▶ **MATERIAL PROVIDED**
= = = =

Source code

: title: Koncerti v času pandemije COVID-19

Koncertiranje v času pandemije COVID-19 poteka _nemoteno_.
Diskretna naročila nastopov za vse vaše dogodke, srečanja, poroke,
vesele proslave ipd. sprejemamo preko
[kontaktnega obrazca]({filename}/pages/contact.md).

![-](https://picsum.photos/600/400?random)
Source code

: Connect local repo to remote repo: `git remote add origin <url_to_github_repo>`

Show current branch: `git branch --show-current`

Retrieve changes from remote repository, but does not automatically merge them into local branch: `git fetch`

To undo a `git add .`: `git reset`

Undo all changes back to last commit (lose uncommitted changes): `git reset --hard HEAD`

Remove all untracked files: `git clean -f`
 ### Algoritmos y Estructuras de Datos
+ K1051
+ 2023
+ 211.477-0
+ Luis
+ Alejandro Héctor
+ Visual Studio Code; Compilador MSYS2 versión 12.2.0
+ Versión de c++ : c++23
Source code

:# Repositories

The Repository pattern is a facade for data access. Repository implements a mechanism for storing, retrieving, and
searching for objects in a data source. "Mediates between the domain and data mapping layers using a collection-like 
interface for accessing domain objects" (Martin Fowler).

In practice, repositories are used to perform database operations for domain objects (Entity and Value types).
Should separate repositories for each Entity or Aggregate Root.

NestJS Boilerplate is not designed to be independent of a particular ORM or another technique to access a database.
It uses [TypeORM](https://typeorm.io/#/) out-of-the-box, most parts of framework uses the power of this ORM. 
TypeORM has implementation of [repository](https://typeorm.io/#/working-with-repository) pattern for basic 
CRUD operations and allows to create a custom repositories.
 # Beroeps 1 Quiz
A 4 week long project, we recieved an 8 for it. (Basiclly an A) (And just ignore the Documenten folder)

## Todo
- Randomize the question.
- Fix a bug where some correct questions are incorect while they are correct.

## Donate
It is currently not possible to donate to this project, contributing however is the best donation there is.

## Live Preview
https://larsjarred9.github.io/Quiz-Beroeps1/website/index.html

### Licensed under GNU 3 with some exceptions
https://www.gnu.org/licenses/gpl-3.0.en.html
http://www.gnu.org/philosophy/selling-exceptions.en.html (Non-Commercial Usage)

= = = =

▶ **WORK TO BE COMPLETED**
Print only these lines, please. They run from the start of the entries above to the line containing "Connect local repo", both ends included, and must match exactly.

▶ **RESPONSE TO THIS TASK**
Source code

: title: Koncerti v času pandemije COVID-19

Koncertiranje v času pandemije COVID-19 poteka _nemoteno_.
Diskretna naročila nastopov za vse vaše dogodke, srečanja, poroke,
vesele proslave ipd. sprejemamo preko
[kontaktnega obrazca]({filename}/pages/contact.md).

![-](https://picsum.photos/600/400?random)
Source code

: Connect local repo to remote repo: `git remote add origin <url_to_github_repo>`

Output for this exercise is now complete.